Cathy and Kenny Gregory spent countless hours in the pottery department at the Fine Arts building when they were students at Mississippi College in the early 1980s.
Neither was an art major. Cathy was studying music and Kenny was pursuing a degree in pastoral ministries.
But they were young and newly married with a baby in tow, and they didn’t have a lot of money. So they’d go to the Fine Arts building and make pottery for family members as Christmas gifts.
“I was the one with the pottery bug,” said Kenny, 51. “I took classes in high school and college.”
After graduation, the couple went on to have what Kenny calls “real” lives for 20 years. Cathy taught music at Ingomar and Kenny drove a truck.
“But there’s something about working with clay,” said Cathy, 50. “Once you start, it gets in your blood. There’s just something about the smell of a clay shop.”
And then 11 years ago, in September 1999, Kenny decided to quit his job and make pottery for a living.
And Broken Vessel Pottery was born.
Initially, the Gregorys’ living room in their home at Ingomar was their showroom. They cleared out a bookcase and filled it with platters, vases, bowls and some of Cathy’s one-of-a-kind pieces.
“I’d make a piece and say, ‘I’m going to keep this one,’ and I’d come home and it’d be gone. He’d sold it. He’d say, ‘The price was too good.’ I think he would have sold me if he’d had the chance,” Cathy said, laughing.
The couple started out with two colors: Antique Iron and Blue Monday.
“And then the blues went out and other colors came in,” said Cathy, who retired from teaching full time in 2009. “We did hunter green. We added a new color every year up until three years ago. We had so many we couldn’t keep a full line of every color.”
At first, Broken Vessel Pottery was available only to wholesalers, who would drive to the Gregorys’ home and pick up their goods. Today, the pottery is available at 15 gift and specialty shops across Northeast Mississippi.

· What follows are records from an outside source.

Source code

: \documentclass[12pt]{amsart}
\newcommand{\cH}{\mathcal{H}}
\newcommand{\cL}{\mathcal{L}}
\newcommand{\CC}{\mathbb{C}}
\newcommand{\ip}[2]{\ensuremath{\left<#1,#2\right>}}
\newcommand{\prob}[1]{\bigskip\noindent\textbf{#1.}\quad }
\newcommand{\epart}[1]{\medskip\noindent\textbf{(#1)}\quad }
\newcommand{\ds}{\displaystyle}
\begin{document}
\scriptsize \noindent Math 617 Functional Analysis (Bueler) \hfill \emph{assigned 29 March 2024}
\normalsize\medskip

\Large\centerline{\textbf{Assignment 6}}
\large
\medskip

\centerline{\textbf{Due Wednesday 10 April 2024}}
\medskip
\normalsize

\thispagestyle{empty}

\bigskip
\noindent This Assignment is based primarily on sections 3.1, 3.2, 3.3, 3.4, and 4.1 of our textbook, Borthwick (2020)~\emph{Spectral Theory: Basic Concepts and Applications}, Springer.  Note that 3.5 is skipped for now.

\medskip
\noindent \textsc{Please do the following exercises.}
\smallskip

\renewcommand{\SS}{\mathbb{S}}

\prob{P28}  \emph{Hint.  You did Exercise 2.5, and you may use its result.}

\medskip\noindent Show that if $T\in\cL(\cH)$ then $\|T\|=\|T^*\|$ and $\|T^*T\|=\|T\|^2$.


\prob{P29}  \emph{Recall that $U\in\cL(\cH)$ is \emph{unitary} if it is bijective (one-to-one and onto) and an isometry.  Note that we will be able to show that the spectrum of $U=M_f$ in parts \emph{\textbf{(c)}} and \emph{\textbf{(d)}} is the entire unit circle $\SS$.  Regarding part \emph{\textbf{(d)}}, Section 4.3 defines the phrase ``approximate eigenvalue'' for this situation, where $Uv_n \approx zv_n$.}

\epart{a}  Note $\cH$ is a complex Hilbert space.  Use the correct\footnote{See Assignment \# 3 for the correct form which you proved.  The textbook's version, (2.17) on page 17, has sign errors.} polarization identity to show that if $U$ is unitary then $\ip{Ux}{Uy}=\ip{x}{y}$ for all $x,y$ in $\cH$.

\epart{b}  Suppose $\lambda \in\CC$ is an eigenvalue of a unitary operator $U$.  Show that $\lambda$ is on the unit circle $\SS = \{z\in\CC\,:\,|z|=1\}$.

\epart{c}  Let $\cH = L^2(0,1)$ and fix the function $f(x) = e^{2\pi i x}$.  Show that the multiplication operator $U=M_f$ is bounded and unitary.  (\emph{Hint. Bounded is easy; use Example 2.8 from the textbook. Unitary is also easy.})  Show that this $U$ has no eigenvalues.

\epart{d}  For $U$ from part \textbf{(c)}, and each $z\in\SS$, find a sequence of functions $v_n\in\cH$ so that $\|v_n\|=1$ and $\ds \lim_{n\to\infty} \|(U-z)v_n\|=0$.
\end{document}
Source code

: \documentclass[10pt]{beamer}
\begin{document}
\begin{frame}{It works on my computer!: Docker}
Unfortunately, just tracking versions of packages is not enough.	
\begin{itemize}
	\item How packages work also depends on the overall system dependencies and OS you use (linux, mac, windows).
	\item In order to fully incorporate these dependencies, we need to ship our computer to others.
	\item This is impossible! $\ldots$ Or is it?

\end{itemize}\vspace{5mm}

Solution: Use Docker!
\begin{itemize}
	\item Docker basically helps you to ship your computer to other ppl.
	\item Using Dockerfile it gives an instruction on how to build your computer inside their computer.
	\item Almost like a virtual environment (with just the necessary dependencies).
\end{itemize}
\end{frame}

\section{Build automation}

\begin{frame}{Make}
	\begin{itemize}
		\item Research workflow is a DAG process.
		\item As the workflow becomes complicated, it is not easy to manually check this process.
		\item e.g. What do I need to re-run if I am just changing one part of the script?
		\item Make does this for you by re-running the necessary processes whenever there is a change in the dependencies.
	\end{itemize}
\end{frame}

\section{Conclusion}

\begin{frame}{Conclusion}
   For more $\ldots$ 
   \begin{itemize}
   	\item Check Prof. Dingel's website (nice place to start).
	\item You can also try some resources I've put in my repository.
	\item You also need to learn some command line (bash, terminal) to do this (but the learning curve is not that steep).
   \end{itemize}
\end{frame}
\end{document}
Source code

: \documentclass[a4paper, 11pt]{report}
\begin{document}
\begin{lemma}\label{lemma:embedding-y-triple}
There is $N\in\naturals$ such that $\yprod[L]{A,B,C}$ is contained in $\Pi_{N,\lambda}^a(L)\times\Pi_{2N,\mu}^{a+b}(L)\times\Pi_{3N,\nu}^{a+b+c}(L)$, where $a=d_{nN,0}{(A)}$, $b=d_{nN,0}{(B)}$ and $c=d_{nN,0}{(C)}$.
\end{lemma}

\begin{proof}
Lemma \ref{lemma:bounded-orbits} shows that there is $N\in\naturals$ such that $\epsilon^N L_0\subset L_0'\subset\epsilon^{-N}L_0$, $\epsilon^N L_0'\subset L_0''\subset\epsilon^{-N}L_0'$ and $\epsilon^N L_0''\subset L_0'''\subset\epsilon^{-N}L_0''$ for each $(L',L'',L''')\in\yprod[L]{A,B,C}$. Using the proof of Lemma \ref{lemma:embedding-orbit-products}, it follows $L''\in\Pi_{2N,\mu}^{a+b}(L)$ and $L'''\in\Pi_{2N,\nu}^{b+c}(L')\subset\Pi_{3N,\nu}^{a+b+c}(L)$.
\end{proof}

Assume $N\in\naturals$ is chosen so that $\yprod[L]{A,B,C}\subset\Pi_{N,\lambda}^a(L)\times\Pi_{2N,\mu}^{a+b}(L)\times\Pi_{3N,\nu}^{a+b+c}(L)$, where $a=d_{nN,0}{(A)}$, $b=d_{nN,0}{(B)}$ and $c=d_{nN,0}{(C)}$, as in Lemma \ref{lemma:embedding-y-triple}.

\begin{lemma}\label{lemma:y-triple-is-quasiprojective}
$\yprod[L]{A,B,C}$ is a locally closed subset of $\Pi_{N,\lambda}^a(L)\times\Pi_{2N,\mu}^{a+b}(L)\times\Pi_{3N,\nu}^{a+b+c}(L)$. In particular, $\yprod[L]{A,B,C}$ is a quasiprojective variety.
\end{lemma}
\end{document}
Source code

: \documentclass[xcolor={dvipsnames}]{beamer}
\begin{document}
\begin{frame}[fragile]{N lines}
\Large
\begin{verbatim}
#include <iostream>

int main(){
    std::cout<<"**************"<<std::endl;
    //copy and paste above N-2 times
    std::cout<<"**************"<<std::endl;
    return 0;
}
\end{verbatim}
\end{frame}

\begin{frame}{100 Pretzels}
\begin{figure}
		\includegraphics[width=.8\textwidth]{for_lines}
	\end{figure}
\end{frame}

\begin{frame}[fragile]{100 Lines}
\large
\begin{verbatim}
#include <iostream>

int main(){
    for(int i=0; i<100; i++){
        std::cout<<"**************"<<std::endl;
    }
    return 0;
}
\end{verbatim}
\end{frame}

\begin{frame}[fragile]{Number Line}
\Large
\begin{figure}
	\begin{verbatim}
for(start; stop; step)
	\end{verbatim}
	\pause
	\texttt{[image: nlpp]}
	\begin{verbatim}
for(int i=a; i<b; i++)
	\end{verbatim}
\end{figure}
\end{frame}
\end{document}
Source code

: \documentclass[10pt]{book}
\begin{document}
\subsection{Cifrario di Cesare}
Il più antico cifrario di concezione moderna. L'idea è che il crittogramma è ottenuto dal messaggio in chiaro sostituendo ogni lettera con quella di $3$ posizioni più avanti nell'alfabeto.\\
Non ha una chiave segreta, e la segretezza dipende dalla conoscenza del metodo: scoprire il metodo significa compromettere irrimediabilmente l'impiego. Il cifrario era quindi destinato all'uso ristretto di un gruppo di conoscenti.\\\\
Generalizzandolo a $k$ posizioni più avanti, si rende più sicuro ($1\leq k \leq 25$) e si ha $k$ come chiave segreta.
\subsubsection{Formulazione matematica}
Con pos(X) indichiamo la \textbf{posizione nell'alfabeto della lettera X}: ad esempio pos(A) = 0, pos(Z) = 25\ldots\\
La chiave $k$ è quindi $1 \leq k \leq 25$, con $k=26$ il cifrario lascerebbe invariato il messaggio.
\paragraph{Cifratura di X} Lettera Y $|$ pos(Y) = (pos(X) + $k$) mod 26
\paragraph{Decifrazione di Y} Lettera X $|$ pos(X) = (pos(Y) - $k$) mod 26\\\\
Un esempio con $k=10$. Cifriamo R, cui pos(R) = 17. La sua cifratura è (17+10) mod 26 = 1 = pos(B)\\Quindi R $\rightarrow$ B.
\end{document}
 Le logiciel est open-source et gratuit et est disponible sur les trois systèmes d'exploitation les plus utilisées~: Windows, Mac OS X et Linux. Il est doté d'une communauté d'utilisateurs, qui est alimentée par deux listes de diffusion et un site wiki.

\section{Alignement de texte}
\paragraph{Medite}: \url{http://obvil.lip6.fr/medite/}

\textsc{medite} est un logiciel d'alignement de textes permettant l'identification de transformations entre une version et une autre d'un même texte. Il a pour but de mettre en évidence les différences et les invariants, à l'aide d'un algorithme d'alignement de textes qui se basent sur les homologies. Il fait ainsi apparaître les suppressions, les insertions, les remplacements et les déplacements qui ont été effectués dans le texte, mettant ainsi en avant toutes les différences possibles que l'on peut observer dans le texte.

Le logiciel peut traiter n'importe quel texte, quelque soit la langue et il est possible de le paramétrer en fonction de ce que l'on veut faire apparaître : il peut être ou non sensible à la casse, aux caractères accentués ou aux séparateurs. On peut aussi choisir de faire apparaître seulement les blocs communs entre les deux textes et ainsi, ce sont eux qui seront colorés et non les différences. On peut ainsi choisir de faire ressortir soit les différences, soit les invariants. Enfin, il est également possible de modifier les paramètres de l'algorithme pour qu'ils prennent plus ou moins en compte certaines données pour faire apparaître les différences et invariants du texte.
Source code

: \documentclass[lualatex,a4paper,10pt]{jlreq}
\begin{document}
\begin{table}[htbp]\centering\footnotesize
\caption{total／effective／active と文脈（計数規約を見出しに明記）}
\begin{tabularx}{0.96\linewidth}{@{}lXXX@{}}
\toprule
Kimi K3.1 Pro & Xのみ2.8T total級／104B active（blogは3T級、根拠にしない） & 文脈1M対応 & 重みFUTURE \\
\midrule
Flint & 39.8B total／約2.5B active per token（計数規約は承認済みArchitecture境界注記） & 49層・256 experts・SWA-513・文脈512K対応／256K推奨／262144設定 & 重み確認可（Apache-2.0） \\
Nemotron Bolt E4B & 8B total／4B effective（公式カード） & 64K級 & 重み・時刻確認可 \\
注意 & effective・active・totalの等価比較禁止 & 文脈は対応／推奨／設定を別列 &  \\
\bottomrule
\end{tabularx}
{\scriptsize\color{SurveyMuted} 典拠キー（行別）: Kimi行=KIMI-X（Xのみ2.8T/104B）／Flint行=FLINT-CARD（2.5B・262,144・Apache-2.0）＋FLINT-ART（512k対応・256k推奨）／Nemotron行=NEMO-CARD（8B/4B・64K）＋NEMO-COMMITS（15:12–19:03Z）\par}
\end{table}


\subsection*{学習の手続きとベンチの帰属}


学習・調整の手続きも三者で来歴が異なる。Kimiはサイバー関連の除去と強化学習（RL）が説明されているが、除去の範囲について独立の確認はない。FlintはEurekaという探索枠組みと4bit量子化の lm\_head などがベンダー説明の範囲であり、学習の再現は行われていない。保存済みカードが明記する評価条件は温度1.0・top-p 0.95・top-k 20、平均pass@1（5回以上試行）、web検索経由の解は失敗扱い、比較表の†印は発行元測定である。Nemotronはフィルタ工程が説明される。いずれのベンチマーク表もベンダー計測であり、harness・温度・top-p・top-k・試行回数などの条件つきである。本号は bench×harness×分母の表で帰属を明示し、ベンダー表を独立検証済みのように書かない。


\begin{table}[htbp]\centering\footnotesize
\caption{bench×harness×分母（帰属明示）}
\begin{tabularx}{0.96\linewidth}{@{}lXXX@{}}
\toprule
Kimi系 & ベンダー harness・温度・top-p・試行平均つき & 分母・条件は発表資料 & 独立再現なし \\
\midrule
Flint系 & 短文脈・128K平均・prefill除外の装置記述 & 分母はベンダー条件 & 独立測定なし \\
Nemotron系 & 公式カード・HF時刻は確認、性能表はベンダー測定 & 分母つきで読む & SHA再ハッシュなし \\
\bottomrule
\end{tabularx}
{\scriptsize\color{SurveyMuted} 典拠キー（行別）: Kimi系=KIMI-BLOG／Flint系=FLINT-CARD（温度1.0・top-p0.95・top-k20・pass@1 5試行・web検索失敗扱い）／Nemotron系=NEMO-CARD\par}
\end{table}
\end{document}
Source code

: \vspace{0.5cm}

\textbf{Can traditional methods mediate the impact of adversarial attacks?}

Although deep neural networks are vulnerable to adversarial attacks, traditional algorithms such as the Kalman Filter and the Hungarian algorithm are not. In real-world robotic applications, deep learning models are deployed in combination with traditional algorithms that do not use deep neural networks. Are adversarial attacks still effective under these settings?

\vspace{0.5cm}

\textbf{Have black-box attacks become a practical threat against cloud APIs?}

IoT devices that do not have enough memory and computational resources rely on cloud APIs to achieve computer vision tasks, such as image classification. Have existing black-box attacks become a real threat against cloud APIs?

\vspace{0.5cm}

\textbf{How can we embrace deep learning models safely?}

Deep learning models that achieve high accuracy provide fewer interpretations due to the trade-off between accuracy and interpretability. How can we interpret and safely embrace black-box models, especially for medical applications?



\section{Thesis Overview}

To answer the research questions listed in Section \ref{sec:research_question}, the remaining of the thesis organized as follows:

Early on, the stoneware pottery featured crosses on platters, mugs and trays, and many of the pieces made today still feature the distinctive motif. And right from the start, the pottery was functional.
“Every piece was user-friendly,” said Kenny. “We had a professor who preached that to us in college – not to use lead. They’re all safe for the microwave, oven and dishwasher.”
Kenny does most of the wheel-work while Cathy does handmade pieces and the glazing. Amanda Gibson, a student at Northeast Mississippi Community College, also works at the shop when she can.
“Kenny may start a piece but I’m usually the one that finishes it or Amanda may decorate it,” Cathy said. “Many hands may go into one piece of work.”
Cross platters, candle trays and scripture slabs are the best-selling items today, but the line also includes cake stands, goblets, bean pots, soap dispensers and dinnerware.
“One of the hottest things we have going right now are baby hand imprints,” Kenny said. “This stuff runs in cycles and we have to try and chase the cycles.”
The most popular glaze color is Waterfall Brown.
“Probably 75 percent of our product is in Waterfall Brown,” Cathy said. “It’s my favorite color.”
Classes resume in August
Five or six years ago, the couple began offering classes at their studio to bring in extra income.
“We were here anyway and it’s a change of pace,” Kenny said. “The social interaction is nice.”
The six-week classes, which will resume in August, meet two nights a week for two hours each and the cost is $350, which includes tools, supplies and instruction. Or, you can pay by the night for $35 a class. They usually take only two to three students per class.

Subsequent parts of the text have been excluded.